If you watch a lot of garbage genre movies like I do, you begin to see patterns emerge in the way these movies are made. You start to see where every movie is going because you’ve pretty much seen it all before. This is doubly true for ripoff movies made overseas to capitalize on the success of some property. The Italians did it a lot, the Japanese did it a bit, even the French and Germans did it somewhat.
I hadn’t seen too many movies made in and for the Indonesian market when I decided to pop in the 1989 film Lady Terminator, which featured an attractive woman wearing a leather jacket and brandishing a machine gun on the box art. I figured “Eh, it’s a Terminator ripoff; I know exactly what’s gonna happen.” Oh HOW WRONG I WAS, FRIENDS.

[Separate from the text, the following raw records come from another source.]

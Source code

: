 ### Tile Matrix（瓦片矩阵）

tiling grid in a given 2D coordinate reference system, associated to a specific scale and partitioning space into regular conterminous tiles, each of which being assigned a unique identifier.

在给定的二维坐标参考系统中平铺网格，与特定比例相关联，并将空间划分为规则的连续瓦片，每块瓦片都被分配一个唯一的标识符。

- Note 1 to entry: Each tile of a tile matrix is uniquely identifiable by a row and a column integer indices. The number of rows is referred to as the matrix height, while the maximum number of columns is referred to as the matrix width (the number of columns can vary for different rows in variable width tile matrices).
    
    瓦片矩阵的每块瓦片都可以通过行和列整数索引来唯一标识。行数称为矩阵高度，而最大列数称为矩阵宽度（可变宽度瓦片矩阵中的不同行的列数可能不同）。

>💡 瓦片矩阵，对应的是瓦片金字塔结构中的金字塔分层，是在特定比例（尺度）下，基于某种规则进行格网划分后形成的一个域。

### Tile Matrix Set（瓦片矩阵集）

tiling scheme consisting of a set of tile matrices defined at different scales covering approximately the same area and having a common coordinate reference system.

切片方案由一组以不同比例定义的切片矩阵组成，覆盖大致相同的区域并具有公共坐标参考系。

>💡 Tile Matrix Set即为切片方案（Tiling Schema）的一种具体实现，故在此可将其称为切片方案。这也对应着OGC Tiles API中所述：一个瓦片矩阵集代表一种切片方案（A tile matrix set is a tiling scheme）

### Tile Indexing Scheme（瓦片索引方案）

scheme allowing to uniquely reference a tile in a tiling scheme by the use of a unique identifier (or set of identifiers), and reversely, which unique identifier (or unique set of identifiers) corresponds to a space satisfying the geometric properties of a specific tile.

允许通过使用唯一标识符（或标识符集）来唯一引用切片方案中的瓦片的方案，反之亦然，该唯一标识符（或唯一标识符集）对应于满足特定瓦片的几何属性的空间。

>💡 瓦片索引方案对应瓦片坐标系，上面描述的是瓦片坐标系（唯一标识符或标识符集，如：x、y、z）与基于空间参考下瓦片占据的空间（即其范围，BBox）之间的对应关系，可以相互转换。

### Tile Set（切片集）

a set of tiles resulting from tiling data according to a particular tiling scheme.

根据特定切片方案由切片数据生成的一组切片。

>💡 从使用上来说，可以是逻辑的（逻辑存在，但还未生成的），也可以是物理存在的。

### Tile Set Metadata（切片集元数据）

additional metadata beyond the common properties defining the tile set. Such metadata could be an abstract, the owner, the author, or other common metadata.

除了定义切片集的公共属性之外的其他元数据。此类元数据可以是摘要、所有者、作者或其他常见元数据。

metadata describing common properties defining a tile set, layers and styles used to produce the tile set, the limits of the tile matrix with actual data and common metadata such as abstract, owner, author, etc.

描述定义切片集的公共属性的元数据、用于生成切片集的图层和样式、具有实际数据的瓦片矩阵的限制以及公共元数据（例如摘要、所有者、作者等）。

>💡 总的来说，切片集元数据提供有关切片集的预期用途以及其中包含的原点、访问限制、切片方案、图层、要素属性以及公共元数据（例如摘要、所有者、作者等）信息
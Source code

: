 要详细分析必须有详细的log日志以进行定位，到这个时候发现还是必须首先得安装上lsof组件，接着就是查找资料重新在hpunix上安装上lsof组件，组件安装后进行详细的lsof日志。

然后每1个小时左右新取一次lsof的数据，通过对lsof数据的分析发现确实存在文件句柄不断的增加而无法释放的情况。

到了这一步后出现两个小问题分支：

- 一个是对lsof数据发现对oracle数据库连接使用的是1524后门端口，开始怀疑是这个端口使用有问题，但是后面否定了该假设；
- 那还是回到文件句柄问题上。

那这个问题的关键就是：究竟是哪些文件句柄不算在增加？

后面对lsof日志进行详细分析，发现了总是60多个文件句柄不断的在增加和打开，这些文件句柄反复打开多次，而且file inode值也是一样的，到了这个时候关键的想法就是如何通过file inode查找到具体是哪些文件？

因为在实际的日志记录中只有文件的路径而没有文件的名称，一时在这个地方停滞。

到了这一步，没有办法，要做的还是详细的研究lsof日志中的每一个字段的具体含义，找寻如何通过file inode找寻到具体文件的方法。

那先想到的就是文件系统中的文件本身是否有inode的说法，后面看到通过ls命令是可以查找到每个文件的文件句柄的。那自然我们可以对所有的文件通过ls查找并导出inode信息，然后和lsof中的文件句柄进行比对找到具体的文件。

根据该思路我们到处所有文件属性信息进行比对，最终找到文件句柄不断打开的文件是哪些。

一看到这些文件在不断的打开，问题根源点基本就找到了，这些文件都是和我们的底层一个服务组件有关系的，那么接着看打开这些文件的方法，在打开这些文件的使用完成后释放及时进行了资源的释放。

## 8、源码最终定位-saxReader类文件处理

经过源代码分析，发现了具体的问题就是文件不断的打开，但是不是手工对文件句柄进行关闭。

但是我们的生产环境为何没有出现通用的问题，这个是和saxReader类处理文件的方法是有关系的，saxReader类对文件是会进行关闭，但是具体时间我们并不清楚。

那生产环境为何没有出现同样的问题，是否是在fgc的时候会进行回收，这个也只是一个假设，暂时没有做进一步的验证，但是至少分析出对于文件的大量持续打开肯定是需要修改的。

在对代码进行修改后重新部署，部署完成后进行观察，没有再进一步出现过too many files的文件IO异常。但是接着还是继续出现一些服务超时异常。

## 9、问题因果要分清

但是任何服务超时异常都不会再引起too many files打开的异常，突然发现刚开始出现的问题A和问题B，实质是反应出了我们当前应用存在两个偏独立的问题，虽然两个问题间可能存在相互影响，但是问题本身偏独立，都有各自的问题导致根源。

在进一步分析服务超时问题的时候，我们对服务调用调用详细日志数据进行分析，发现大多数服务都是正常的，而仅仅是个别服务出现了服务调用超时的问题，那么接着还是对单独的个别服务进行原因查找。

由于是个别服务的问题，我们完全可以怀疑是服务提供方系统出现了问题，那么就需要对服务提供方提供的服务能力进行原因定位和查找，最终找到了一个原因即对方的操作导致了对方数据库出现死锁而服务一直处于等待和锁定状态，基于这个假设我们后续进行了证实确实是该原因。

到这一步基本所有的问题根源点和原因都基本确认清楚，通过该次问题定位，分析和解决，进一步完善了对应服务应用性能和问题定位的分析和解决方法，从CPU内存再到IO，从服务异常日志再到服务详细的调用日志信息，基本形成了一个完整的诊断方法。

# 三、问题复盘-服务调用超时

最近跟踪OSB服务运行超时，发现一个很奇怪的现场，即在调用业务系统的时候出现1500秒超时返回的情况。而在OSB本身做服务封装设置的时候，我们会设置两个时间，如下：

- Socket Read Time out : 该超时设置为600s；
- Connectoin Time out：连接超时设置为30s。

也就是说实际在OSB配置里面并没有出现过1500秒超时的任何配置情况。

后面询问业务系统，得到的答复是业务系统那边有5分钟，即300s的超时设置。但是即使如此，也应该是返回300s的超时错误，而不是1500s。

[The original Indonesian theatrical trailer is super NSFW, so I picked this tamer one from Bad Movie Night]
It boggles my mind that a movie can at once totally steal from another movie in just about every way possible and yet be totally unrecognizable as such. It’s like one movie is just cosplaying as the other one for the purposes of pastiche, but really it wants to be something else. I mean, there are no cyborgs, there is nothing to do with time travel, there is a weird Indonesian folk myth involved, some kind of zombie curse, lots of sexy-death-times, and still it involves a leather-clad person who can’t be killed shooting up everything in sight. So, is it a ripoff or isn’t it? I demand to know!!
Well, the answer is that it’s a movie that absolutely doesn’t start as a ripoff, has a completely different inciting incident and set-up, and yet somehow ends up with roughly the same third act. Director Jalil Jackson made quite a few horror films in his career, but this is easily his best-known, and I think it’s because of its ties to James Cameron’s 1984 film. Until the two Raid movies, this might have been the most widespread Indonesian genre film, and it’s because they decided to take a movie that was popular, add Lady to the title, and then proceed to give people exactly what it says on the tin and a whole lot more.
Okay, I’ve been beating around the bush a lot, so let me just try to give you the plot: a hundred-plus years ago, the great South Sea Queen, a powerful witch, gets duped into falling in love with a treasure hunter who manages to retrieve a magic snake from her…ahem…SOUTH SEA. She curses him that his great granddaughter will know her wrath. Why she has to wait so long is anyone’s guess. In the present of 1989, a young “American” anthropology student, who exclaims she’s an anthropologist more times than is necessary for anyone who actually is an anthropologist, gets that selfsame snake all up in her and it turns her into an unkillable, sex-starved, leather-clad badass.
For the second chunk of the movie, she goes around having sex with increasingly gross and skeevy underworld guys and basically feeding their genitalia to the snake that lives in her when they inevitably can’t satisfy her. (You guys, I couldn’t possibly be making this up.) Eventually, we meet a nice police detective in acid wash jeans who tries to protect a young woman (who is probably the great-granddaughter of the guy from the beginning, I honestly don’t know) from the Lady Terminator, who somehow, through the power of the nether-region eel, is able to perfectly wield an endless arsenal of automatic weapons, tearing the city and its citizens apart in the process.
This movie isn’t good, but it’s totally worth watching because of how baffling it is. It’s only 84 minutes long (or 82 or 80 depending on which edited version you pick up) and the first half of that or so bears little to no resemblance to Terminator and is just a horror movie about the South Sea Queen and her curse. I’ve never heard of this South Sea Queen, but she sounds pretty terrifying with her whole genital-eating eel power and all. Then, right at the 40-ish minute mark, it turns from a laughably weird gory sex movie to just the Terminator. Director Jackson takes all the memorable set pieces from James Cameron and does them in Jakarta with a lower budget.
Lady has to remove her eye after a historian/magician throws a magic orb into it, reminiscent of when the T-800 has to remove his human eye following his first fiery encounter with Kyle Reese; she walks into police stations/malls/night clubs and shoots up the place; at the end, after it’s been clearly established she can’t be killed, she gets caught in a car explosion and emerges all zombie-like (still with hair and clothes, though), very much like the finale of Cameron’s film with the endoskeleton continuing pursuit. It’s all the same!
Lady Terminator isn’t the easiest movie to find (a cut version is available to watch on a website that rhymes with “Shoe Rube”), but it’s definitely worth it if you can track it down. It’s got everything a schlocky movie night with friends needs, and even has some poor dubbing and exaggerated performances to add that international flare. And really, once you know the premise, there really should be no reason NOT to try to track this down. America made a female Terminator-style movie a couple of years after this called Eve of Destruction, but it doesn’t contain any vaginal serpents, so I think you know which way to go.